• RECORDS TO USE:
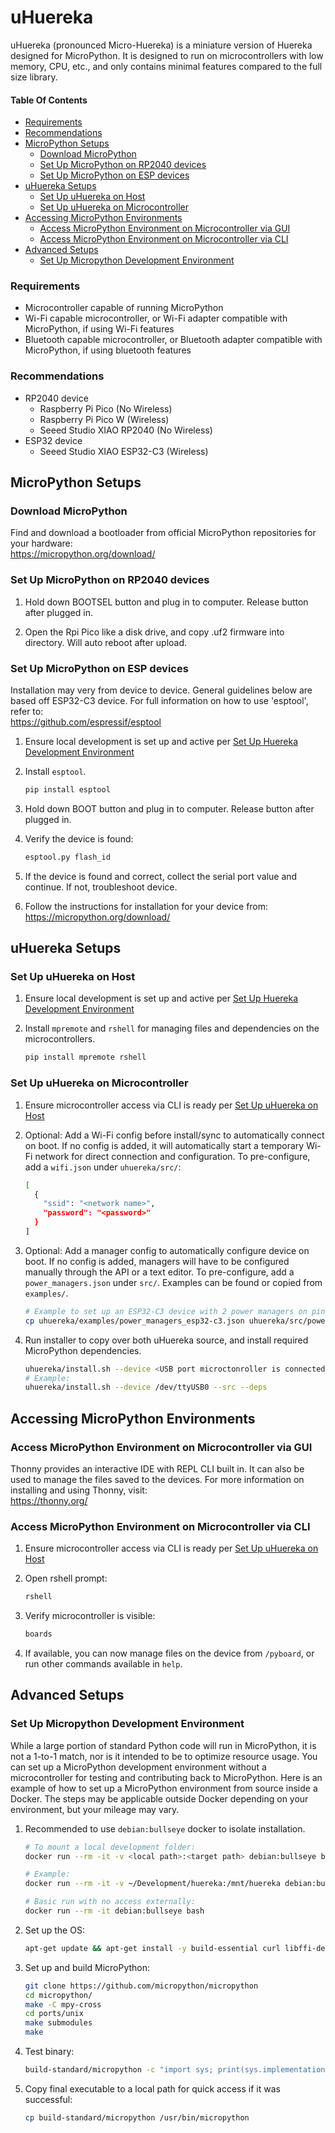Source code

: # uHuereka

uHuereka (pronounced Micro-Huereka) is a miniature version of Huereka designed for MicroPython. It is designed
to run on microcontrollers with low memory, CPU, etc., and only contains minimal features compared to the
full size library.


#### Table Of Contents

* [Requirements](#requirements)
* [Recommendations](#recommendations)
* [MicroPython Setups](#micropython-setups)
  * [Download MicroPython](#download-micropython)
  * [Set Up MicroPython on RP2040 devices](#set-up-micropython-on-rp2040-devices)
  * [Set Up MicroPython on ESP devices](#set-up-micropython-on-esp-devices)
* [uHuereka Setups](#uhuereka-setups)
  * [Set Up uHuereka on Host](#set-up-uhuereka-on-host)
  * [Set Up uHuereka on Microcontroller](#set-up-uhuereka-on-microcontroller)
* [Accessing MicroPython Environments](#accessing-micropython-environments)
  * [Access MicroPython Environment on Microcontroller via GUI](#access-micropython-environment-on-microcontroller-via-gui)
  * [Access MicroPython Environment on Microcontroller via CLI](#access-micropython-environment-on-microcontroller-via-cli)
* [Advanced Setups](#advanced-setups)
  * [Set Up Micropython Development Environment](#set-up-micropython-development-environment)


### Requirements

* Microcontroller capable of running MicroPython
* Wi-Fi capable microcontroller, or Wi-Fi adapter compatible with MicroPython, if using Wi-Fi features
* Bluetooth capable microcontroller, or Bluetooth adapter compatible with MicroPython, if using bluetooth features


### Recommendations

* RP2040 device
  * Raspberry Pi Pico (No Wireless)
  * Raspberry Pi Pico W (Wireless)
  * Seeed Studio XIAO RP2040 (No Wireless)
* ESP32 device
  * Seeed Studio XIAO ESP32-C3 (Wireless)


## MicroPython Setups

### Download MicroPython

Find and download a bootloader from official MicroPython repositories for your hardware:  
https://micropython.org/download/

### Set Up MicroPython on RP2040 devices

1. Hold down BOOTSEL button and plug in to computer. Release button after plugged in.

2. Open the Rpi Pico like a disk drive, and copy .uf2 firmware into directory. Will auto reboot after upload.

### Set Up MicroPython on ESP devices

Installation may very from device to device. General guidelines below are based off ESP32-C3 device.
For full information on how to use 'esptool', refer to:  
https://github.com/espressif/esptool

1. Ensure local development is set up and active per [Set Up Huereka Development Environment](../SETUP.md#set-up-huereka-development-environment)

2. Install `esptool`.
   ```bash
   pip install esptool
   ```

3. Hold down BOOT button and plug in to computer. Release button after plugged in.

4. Verify the device is found:
   ```bash
   esptool.py flash_id
   ```

5. If the device is found and correct, collect the serial port value and continue. If not, troubleshoot device.

6. Follow the instructions for installation for your device from:
    https://micropython.org/download/


## uHuereka Setups

### Set Up uHuereka on Host

1. Ensure local development is set up and active per [Set Up Huereka Development Environment](../SETUP.md#set-up-huereka-development-environment)

2. Install `mpremote` and `rshell` for managing files and dependencies on the microcontrollers.
   ```bash
   pip install mpremote rshell
   ```

### Set Up uHuereka on Microcontroller

1. Ensure microcontroller access via CLI is ready per [Set Up uHuereka on Host](#set-up-uhuereka-on-host)

2. Optional: Add a Wi-Fi config before install/sync to automatically connect on boot.
   If no config is added, it will automatically start a temporary Wi-Fi network for direct connection and configuration.
   To pre-configure, add a `wifi.json` under `uhuereka/src/`:
   ```bash
   [
     {
       "ssid": "<network name>",
       "password": "<password>"
     }
   ]
   ```

3. Optional: Add a manager config to automatically configure device on boot.
   If no config is added, managers will have to be configured manually through the API or a text editor.
   To pre-configure, add a `power_managers.json` under `src/`. Examples can be found or copied from `examples/`.
   ```bash
   # Example to set up an ESP32-C3 device with 2 power managers on pins 2 and 3:
   cp uhuereka/examples/power_managers_esp32-c3.json uhuereka/src/power_managers.json
   ```

4. Run installer to copy over both uHuereka source, and install required MicroPython dependencies.
   ```bash
   uhuereka/install.sh --device <USB port microctonroller is connected to> --src --deps
   # Example:
   uhuereka/install.sh --device /dev/ttyUSB0 --src --deps
   ```


## Accessing MicroPython Environments

### Access MicroPython Environment on Microcontroller via GUI

Thonny provides an interactive IDE with REPL CLI built in. It can also be used to manage the files saved to the devices.
For more information on installing and using Thonny, visit:  
https://thonny.org/

### Access MicroPython Environment on Microcontroller via CLI

1. Ensure microcontroller access via CLI is ready per [Set Up uHuereka on Host](#set-up-uhuereka-on-host)

2. Open rshell prompt:
   ```bash
   rshell
   ```

3. Verify microcontroller is visible:
   ```bash
   boards
   ```

4. If available, you can now manage files on the device from `/pyboard`, or run other commands available in `help`.


## Advanced Setups

### Set Up Micropython Development Environment

While a large portion of standard Python code will run in MicroPython, it is not a 1-to-1 match, nor is it
intended to be to optimize resource usage. You can set up a MicroPython development environment without
a microcontroller for testing and contributing back to MicroPython. Here is an example of how to set up a
MicroPython environment from source inside a Docker. The steps may be applicable outside Docker depending on
your environment, but your mileage may vary.

1. Recommended to use `debian:bullseye` docker to isolate installation.
   ```bash
   # To mount a local development folder:
   docker run --rm -it -v <local path>:<target path> debian:bullseye bash

   # Example:
   docker run --rm -it -v ~/Development/huereka:/mnt/huereka debian:bullseye bash

   # Basic run with no access externally:
   docker run --rm -it debian:bullseye bash
   ```

2. Set up the OS:
   ```bash
   apt-get update && apt-get install -y build-essential curl libffi-dev git pkg-config python-dev python3 python3-venv python3-pip vim wget
   ```

3. Set up and build MicroPython:
   ```bash
   git clone https://github.com/micropython/micropython
   cd micropython/
   make -C mpy-cross
   cd ports/unix
   make submodules
   make
   ```

4. Test binary:
   ```bash
   build-standard/micropython -c "import sys; print(sys.implementation)"
   ```

5. Copy final executable to a local path for quick access if it was successful:
   ```bash
   cp build-standard/micropython /usr/bin/micropython
   ```

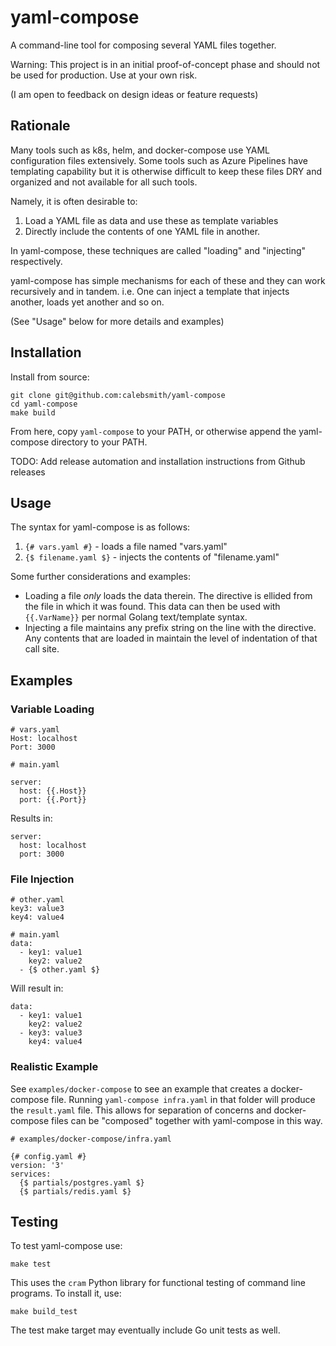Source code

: # yaml-compose

A command-line tool for composing several YAML files together.

Warning: This project is in an initial proof-of-concept phase and should not be used for production. Use at your own risk.

(I am open to feedback on design ideas or feature requests)

## Rationale

Many tools such as k8s, helm, and docker-compose use YAML configuration files extensively. Some tools such as Azure Pipelines have templating capability but it is otherwise difficult to keep these files DRY and organized and not available for all such tools.

Namely, it is often desirable to:
1. Load a YAML file as data and use these as template variables
2. Directly include the contents of one YAML file in another.

In yaml-compose, these techniques are called "loading" and "injecting" respectively.

yaml-compose has simple mechanisms for each of these and they can work recursively and in tandem. i.e. One can inject a template that injects another, loads yet another and so on.

(See "Usage" below for more details and examples)

## Installation

Install from source:
```
git clone git@github.com:calebsmith/yaml-compose
cd yaml-compose
make build
```
From here, copy `yaml-compose` to your PATH, or otherwise append the yaml-compose directory to your PATH.

TODO: Add release automation and installation instructions from Github releases

## Usage

The syntax for yaml-compose is as follows:
1. `{# vars.yaml #}` - loads a file named "vars.yaml"
2. `{$ filename.yaml $}` - injects the contents of "filename.yaml"

Some further considerations and examples:
* Loading a file *only* loads the data therein. The directive is ellided from the file in which it was found. This data can then be used with `{{.VarName}}` per normal Golang text/template syntax.
* Injecting a file maintains any prefix string on the line with the directive. Any contents that are loaded in maintain the level of indentation of that call site.

## Examples

### Variable Loading

```
# vars.yaml
Host: localhost
Port: 3000
```

```
# main.yaml

server:
  host: {{.Host}}
  port: {{.Port}}
```

Results in:
```
server:
  host: localhost
  port: 3000
```

### File Injection

```
# other.yaml
key3: value3
key4: value4
```
```
# main.yaml
data:
  - key1: value1
    key2: value2
  - {$ other.yaml $}
```

Will result in:
```
data:
  - key1: value1
    key2: value2
  - key3: value3
    key4: value4
```

### Realistic Example

See `examples/docker-compose` to see an example that creates a docker-compose file. Running `yaml-compose infra.yaml` in that folder will produce the `result.yaml` file. This allows for separation of concerns and docker-compose files can be "composed" together with yaml-compose in this way.

```
# examples/docker-compose/infra.yaml

{# config.yaml #}
version: '3'
services:
  {$ partials/postgres.yaml $}
  {$ partials/redis.yaml $}
```

## Testing

To test yaml-compose use:

```
make test
```

This uses the `cram` Python library for functional testing of command line programs. To install it, use:

```
make build_test
```

The test make target may eventually include Go unit tests as well.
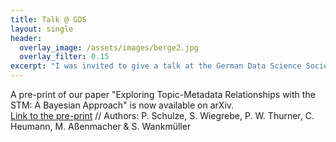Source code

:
 ```yaml
---
title: Talk @ GDS
layout: single
header:
  overlay_image: /assets/images/berge2.jpg
  overlay_filter: 0.15
excerpt: "I was invited to give a talk at the German Data Science Society"
---
```


A pre-print of our paper "Exploring Topic-Metadata Relationships with the STM: A Bayesian Approach" is now available on arXiv.  
[Link to the pre-print](https://arxiv.org/abs/2104.02496) // Authors: P. Schulze, S. Wiegrebe, P. W. Thurner, C. Heumann, M. Aßenmacher & S. Wankmüller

• WHAT YOU WILL DO: If a line of the records includes the string "instructions", copy it out.

• RESULT OF THIS TASK:
6. Follow the instructions for installation for your device from:
TODO: Add release automation and installation instructions from Github releases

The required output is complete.